> Work instructions
In the entries that follow, the lines from the one with "- [JMeter gRPC Request" through the one with "- [REST API" are the ones to write out, exactly and with both ends included. Nothing else should appear.
** Opening Information shown block **
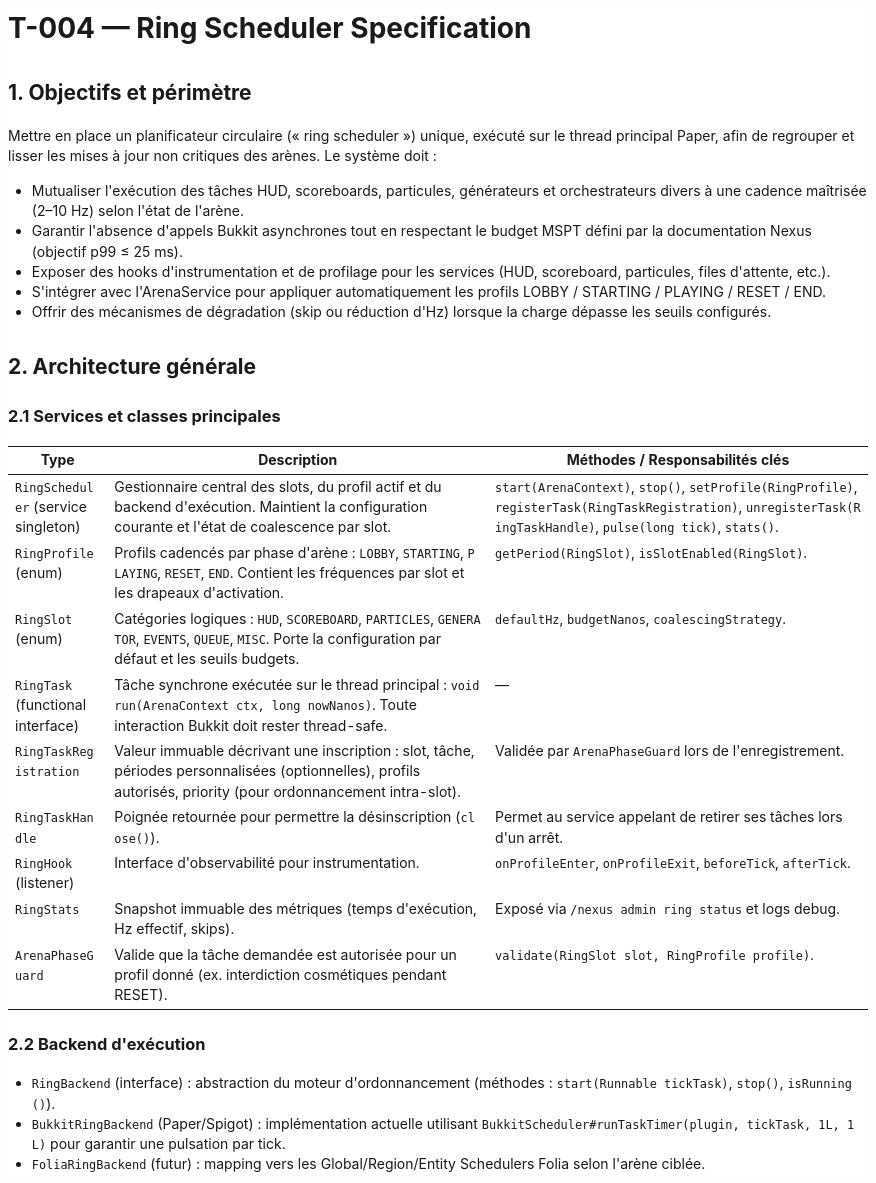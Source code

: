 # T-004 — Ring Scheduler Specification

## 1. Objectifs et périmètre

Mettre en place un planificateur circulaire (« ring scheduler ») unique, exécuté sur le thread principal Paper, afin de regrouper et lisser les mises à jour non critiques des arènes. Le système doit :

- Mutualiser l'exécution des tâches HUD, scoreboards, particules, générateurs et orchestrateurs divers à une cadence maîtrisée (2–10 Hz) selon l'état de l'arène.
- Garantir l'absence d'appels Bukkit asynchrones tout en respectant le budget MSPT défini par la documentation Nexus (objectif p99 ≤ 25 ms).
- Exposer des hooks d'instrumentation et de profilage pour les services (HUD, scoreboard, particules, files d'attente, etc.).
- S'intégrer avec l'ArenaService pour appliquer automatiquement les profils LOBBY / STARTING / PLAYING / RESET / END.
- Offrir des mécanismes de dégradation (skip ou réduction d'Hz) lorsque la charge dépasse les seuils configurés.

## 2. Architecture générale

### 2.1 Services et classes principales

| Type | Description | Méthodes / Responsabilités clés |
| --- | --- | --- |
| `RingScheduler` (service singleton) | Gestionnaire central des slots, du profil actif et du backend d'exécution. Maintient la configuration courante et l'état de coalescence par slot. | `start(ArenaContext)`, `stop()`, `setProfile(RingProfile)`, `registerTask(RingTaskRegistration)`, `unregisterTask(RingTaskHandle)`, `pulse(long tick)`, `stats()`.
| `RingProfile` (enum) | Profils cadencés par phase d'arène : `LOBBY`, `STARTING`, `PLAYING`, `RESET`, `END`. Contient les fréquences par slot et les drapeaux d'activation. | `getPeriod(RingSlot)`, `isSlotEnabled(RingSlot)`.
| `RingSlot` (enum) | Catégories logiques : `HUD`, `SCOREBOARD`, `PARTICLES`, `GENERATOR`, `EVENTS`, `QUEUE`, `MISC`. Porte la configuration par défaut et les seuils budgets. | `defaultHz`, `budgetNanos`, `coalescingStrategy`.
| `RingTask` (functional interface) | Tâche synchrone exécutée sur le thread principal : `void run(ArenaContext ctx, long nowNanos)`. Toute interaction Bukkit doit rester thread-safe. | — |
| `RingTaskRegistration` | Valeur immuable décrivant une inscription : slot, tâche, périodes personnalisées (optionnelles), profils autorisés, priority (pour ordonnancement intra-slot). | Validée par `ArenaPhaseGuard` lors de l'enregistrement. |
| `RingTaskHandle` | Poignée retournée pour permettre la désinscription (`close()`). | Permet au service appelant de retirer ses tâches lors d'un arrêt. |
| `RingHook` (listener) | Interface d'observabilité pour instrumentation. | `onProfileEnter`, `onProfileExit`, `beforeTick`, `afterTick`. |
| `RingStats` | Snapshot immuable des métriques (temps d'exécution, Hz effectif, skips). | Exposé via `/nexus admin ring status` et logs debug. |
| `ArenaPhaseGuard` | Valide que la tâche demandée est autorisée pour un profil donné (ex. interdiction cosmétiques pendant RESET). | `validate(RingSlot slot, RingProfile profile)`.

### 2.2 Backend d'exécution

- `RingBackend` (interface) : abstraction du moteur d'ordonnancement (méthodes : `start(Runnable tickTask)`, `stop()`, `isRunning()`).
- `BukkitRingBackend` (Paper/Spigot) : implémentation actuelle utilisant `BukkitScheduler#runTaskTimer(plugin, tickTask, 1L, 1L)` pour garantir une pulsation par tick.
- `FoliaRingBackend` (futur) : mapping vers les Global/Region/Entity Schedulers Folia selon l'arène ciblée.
** Closing Information shown block **
** Opening Information shown block **
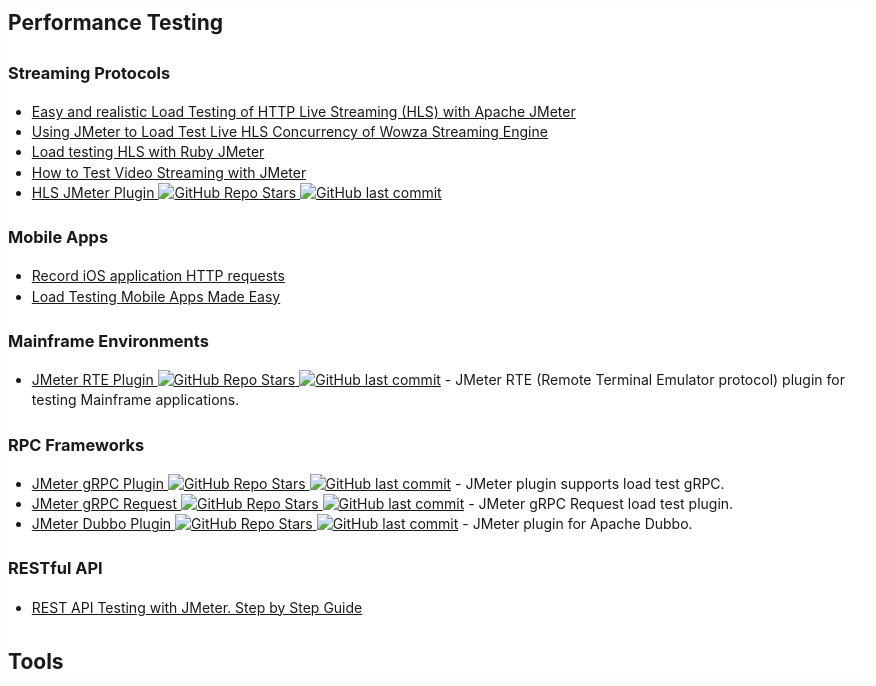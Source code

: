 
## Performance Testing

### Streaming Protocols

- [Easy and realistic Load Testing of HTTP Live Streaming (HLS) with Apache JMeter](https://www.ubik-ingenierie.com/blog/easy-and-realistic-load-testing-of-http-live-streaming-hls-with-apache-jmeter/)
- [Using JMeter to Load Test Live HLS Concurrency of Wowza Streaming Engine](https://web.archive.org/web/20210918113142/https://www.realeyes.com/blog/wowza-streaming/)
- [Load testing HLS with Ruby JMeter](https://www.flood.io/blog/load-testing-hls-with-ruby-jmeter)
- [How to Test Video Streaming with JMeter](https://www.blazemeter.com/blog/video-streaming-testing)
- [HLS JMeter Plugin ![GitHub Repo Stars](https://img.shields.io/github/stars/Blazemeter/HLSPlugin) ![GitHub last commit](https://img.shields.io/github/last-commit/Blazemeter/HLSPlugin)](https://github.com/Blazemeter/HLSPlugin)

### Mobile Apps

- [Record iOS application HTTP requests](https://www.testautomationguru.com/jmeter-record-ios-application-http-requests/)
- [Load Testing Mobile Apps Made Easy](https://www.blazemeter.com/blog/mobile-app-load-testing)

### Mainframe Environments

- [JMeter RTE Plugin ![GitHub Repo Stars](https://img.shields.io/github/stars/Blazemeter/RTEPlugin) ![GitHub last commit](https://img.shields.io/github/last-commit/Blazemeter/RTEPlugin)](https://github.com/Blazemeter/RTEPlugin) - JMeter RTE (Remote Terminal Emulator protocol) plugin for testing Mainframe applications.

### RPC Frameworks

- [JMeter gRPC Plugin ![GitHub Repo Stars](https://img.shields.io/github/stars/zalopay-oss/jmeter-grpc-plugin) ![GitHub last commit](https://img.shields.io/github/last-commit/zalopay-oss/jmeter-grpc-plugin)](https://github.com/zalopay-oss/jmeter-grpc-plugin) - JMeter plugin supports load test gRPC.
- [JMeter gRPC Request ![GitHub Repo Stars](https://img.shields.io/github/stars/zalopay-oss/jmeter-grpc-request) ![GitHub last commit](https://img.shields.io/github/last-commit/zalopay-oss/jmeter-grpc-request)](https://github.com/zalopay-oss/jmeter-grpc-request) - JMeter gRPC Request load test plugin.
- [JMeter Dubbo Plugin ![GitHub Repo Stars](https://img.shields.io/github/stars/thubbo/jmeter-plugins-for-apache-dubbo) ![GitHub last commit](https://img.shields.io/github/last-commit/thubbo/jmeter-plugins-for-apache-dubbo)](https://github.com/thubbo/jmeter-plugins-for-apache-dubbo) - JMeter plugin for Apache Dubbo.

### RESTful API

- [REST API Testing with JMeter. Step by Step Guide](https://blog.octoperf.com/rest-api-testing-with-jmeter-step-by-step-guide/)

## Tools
** Closing Information shown block **
> Finished task
- [JMeter gRPC Request ![GitHub Repo Stars](https://img.shields.io/github/stars/zalopay-oss/jmeter-grpc-request) ![GitHub last commit](https://img.shields.io/github/last-commit/zalopay-oss/jmeter-grpc-request)](https://github.com/zalopay-oss/jmeter-grpc-request) - JMeter gRPC Request load test plugin.
- [JMeter Dubbo Plugin ![GitHub Repo Stars](https://img.shields.io/github/stars/thubbo/jmeter-plugins-for-apache-dubbo) ![GitHub last commit](https://img.shields.io/github/last-commit/thubbo/jmeter-plugins-for-apache-dubbo)](https://github.com/thubbo/jmeter-plugins-for-apache-dubbo) - JMeter plugin for Apache Dubbo.

### RESTful API

- [REST API Testing with JMeter. Step by Step Guide](https://blog.octoperf.com/rest-api-testing-with-jmeter-step-by-step-guide/)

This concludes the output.